Would you copy the records below, exactly and only from their first line through the line containing "- AmazonBedrockのAWSオンラインセミナー", without any pictures?

[Task input]:

»»

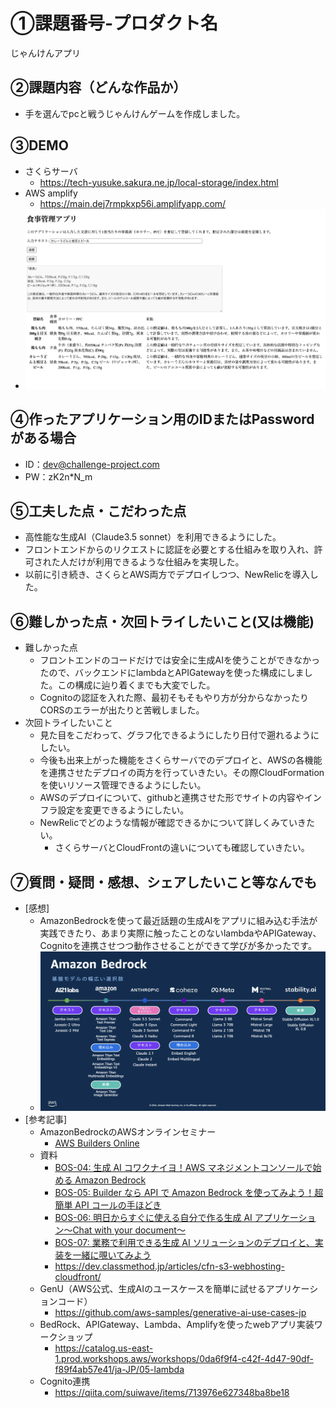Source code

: # ①課題番号-プロダクト名

じゃんけんアプリ

## ②課題内容（どんな作品か）

- 手を選んでpcと戦うじゃんけんゲームを作成しました。

## ③DEMO
- さくらサーバ
    -  https://tech-yusuke.sakura.ne.jp/local-storage/index.html
- AWS amplify
    - https://main.dej7rmpkxp56i.amplifyapp.com/
-  ![DEMO](img/DEMO.png)

## ④作ったアプリケーション用のIDまたはPasswordがある場合
- ID：dev@challenge-project.com
- PW：zK2n*N_m
<!-- - ID: 〇〇〇〇〇〇〇〇
- PW: 〇〇〇〇〇〇〇〇 -->

## ⑤工夫した点・こだわった点
- 高性能な生成AI（Claude3.5 sonnet）を利用できるようにした。
- フロントエンドからのリクエストに認証を必要とする仕組みを取り入れ、許可された人だけが利用できるような仕組みを実現した。
- 以前に引き続き、さくらとAWS両方でデプロイしつつ、NewRelicを導入した。

## ⑥難しかった点・次回トライしたいこと(又は機能)
- 難しかった点
    - フロントエンドのコードだけでは安全に生成AIを使うことができなかったので、バックエンドにlambdaとAPIGatewayを使った構成にしました。この構成に辿り着くまでも大変でした。
    - Cognitoの認証を入れた際、最初そもそもやり方が分からなかったりCORSのエラーが出たりと苦戦しました。
- 次回トライしたいこと
    - 見た目をこだわって、グラフ化できるようにしたり日付で遡れるようにしたい。
    - 今後も出来上がった機能をさくらサーバでのデプロイと、AWSの各機能を連携させたデプロイの両方を行っていきたい。その際CloudFormationを使いリソース管理できるようにしたい。
    - AWSのデプロイについて、githubと連携させた形でサイトの内容やインフラ設定を変更できるようにしたい。
    - NewRelicでどのような情報が確認できるかについて詳しくみていきたい。
        - さくらサーバとCloudFrontの違いについても確認していきたい。

## ⑦質問・疑問・感想、シェアしたいこと等なんでも
- [感想]
    - AmazonBedrockを使って最近話題の生成AIをアプリに組み込む手法が実践できたり、あまり実際に触ったことのないlambdaやAPIGateway、Cognitoを連携させつつ動作させることができて学びが多かったです。
    - ![BedRock](img/BedRock.png)
- [参考記事]
  - AmazonBedrockのAWSオンラインセミナー
    - [AWS Builders Online](https://vmxwvcrs.r.us-east-1.awstrack.me/L0/https:%2F%2Femail.awscloud.com%2FMTEyLVRaTS03NjYAAAGUX1vpU0QpPyokxMrXHQne45LJ5NwZXpWcwf6djpPOGhRBW81jR8rcLjtdZ-R1SPuIZl862Cg=/1/01000190c0634b01-60908589-aec7-4608-868d-b26db1350521-000000/gIjk1Mm1uyS6k0pExGSeMKxqHtU=383)
  - 資料
    - [BOS-04: 生成 AI コワクナイヨ！AWS マネジメントコンソールで始める Amazon Bedrock](https://pages.awscloud.com/rs/112-TZM-766/images/BOS-04_AWS-Builders-Online-Series_2024-Q3_Presentation-Deck_generative-AI-1.pdf)
    - [BOS-05: Builder なら API で Amazon Bedrock を使ってみよう！超簡単 API コールの手ほどき](https://pages.awscloud.com/rs/112-TZM-766/images/BOS-05_AWS-Builders-Online-Series_2024-Q3_Presentation-Deck_generative-AI-2.pdf)
    - [BOS-06: 明日からすぐに使える自分で作る生成 AI アプリケーション〜Chat with your document〜](https://pages.awscloud.com/rs/112-TZM-766/images/BOS-06_AWS-Builders-Online-Series_2024-Q3_Presentation-Deck_generative-AI-3.pdf)
    - [BOS-07: 業務で利用できる生成 AI ソリューションのデプロイと、実装を一緒に覗いてみよう](https://pages.awscloud.com/rs/112-TZM-766/images/BOS-07_AWS-Builders-Online-Series_2024-Q3_Presentation-Deck_generative-AI-4.pdf)
    - https://dev.classmethod.jp/articles/cfn-s3-webhosting-cloudfront/
  - GenU（AWS公式、生成AIのユースケースを簡単に試せるアプリケーションコード）
    - https://github.com/aws-samples/generative-ai-use-cases-jp
  - BedRock、APIGateway、Lambda、Amplifyを使ったwebアプリ実装ワークショップ
    - https://catalog.us-east-1.prod.workshops.aws/workshops/0da6f9f4-c42f-4d47-90df-f89f4ab57e41/ja-JP/05-lambda
  - Cognito連携
    - https://qiita.com/suiwave/items/713976e627348ba8be18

««

[Exercise result]:
Source code

: # ①課題番号-プロダクト名

じゃんけんアプリ

## ②課題内容（どんな作品か）

- 手を選んでpcと戦うじゃんけんゲームを作成しました。

## ③DEMO
- さくらサーバ
    -  https://tech-yusuke.sakura.ne.jp/local-storage/index.html
- AWS amplify
    - https://main.dej7rmpkxp56i.amplifyapp.com/
-  ![DEMO](img/DEMO.png)

## ④作ったアプリケーション用のIDまたはPasswordがある場合
- ID：dev@challenge-project.com
- PW：zK2n*N_m
<!-- - ID: 〇〇〇〇〇〇〇〇
- PW: 〇〇〇〇〇〇〇〇 -->

## ⑤工夫した点・こだわった点
- 高性能な生成AI（Claude3.5 sonnet）を利用できるようにした。
- フロントエンドからのリクエストに認証を必要とする仕組みを取り入れ、許可された人だけが利用できるような仕組みを実現した。
- 以前に引き続き、さくらとAWS両方でデプロイしつつ、NewRelicを導入した。

## ⑥難しかった点・次回トライしたいこと(又は機能)
- 難しかった点
    - フロントエンドのコードだけでは安全に生成AIを使うことができなかったので、バックエンドにlambdaとAPIGatewayを使った構成にしました。この構成に辿り着くまでも大変でした。
    - Cognitoの認証を入れた際、最初そもそもやり方が分からなかったりCORSのエラーが出たりと苦戦しました。
- 次回トライしたいこと
    - 見た目をこだわって、グラフ化できるようにしたり日付で遡れるようにしたい。
    - 今後も出来上がった機能をさくらサーバでのデプロイと、AWSの各機能を連携させたデプロイの両方を行っていきたい。その際CloudFormationを使いリソース管理できるようにしたい。
    - AWSのデプロイについて、githubと連携させた形でサイトの内容やインフラ設定を変更できるようにしたい。
    - NewRelicでどのような情報が確認できるかについて詳しくみていきたい。
        - さくらサーバとCloudFrontの違いについても確認していきたい。

## ⑦質問・疑問・感想、シェアしたいこと等なんでも
- [感想]
    - AmazonBedrockを使って最近話題の生成AIをアプリに組み込む手法が実践できたり、あまり実際に触ったことのないlambdaやAPIGateway、Cognitoを連携させつつ動作させることができて学びが多かったです。
    - ![BedRock](img/BedRock.png)
- [参考記事]
  - AmazonBedrockのAWSオンラインセミナー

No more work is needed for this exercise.